In the entries below, filter for the word "label" and copy every matching line.

Stored data START

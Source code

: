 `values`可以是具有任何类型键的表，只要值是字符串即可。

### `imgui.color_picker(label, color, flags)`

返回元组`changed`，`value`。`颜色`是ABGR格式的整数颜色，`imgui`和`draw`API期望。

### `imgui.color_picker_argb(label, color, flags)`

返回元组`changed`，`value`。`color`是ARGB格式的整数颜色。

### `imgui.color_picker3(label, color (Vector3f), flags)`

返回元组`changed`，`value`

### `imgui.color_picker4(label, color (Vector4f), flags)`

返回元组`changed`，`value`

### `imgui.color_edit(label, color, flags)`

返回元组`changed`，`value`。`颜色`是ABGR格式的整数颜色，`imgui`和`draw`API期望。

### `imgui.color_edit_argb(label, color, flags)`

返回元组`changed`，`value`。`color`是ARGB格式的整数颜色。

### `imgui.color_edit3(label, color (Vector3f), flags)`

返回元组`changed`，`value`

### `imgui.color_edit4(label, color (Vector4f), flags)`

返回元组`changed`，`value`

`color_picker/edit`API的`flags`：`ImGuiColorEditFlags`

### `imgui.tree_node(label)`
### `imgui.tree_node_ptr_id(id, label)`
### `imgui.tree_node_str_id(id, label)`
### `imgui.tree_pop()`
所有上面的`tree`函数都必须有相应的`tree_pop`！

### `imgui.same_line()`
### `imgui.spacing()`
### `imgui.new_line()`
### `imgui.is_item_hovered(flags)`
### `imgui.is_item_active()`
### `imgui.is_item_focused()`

Stored data END

→ Problem solution
### `imgui.color_picker(label, color, flags)`
### `imgui.color_picker_argb(label, color, flags)`
### `imgui.color_picker3(label, color (Vector3f), flags)`
### `imgui.color_picker4(label, color (Vector4f), flags)`
### `imgui.color_edit(label, color, flags)`
### `imgui.color_edit_argb(label, color, flags)`
### `imgui.color_edit3(label, color (Vector3f), flags)`
### `imgui.color_edit4(label, color (Vector4f), flags)`
### `imgui.tree_node(label)`
### `imgui.tree_node_ptr_id(id, label)`
### `imgui.tree_node_str_id(id, label)`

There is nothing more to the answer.